Restate all the entries exactly as they appear, apart from the pictures.

**Given entries:**
..........
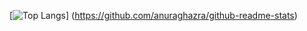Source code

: [![Top Langs](https://github-readme-stats.vercel.app/api/top-langs/?username=monolith0220&layout=compact)]
(https://github.com/anuraghazra/github-readme-stats)

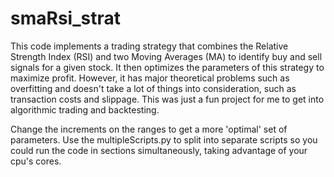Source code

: # smaRsi_strat
This code implements a trading strategy that combines the Relative Strength Index (RSI) and two Moving Averages (MA) to identify buy and sell signals for a given stock. It then optimizes the parameters of this strategy to maximize profit. However, it has major theoretical problems such as overfitting and doesn't take a lot of things into consideration, such as transaction costs and slippage. This was just a fun project for me to get into algorithmic trading and backtesting. 

Change the increments on the ranges to get a more 'optimal' set of parameters.
Use the multipleScripts.py to split into separate scripts so you could run the code in sections simultaneously, taking advantage of your cpu's cores.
..........
**Written solution:**
Source code

: [![Top Langs](https://github-readme-stats.vercel.app/api/top-langs/?username=monolith0220&layout=compact)]
(https://github.com/anuraghazra/github-readme-stats)

Source code

: # smaRsi_strat
This code implements a trading strategy that combines the Relative Strength Index (RSI) and two Moving Averages (MA) to identify buy and sell signals for a given stock. It then optimizes the parameters of this strategy to maximize profit. However, it has major theoretical problems such as overfitting and doesn't take a lot of things into consideration, such as transaction costs and slippage. This was just a fun project for me to get into algorithmic trading and backtesting. 

Change the increments on the ranges to get a more 'optimal' set of parameters.
Use the multipleScripts.py to split into separate scripts so you could run the code in sections simultaneously, taking advantage of your cpu's cores.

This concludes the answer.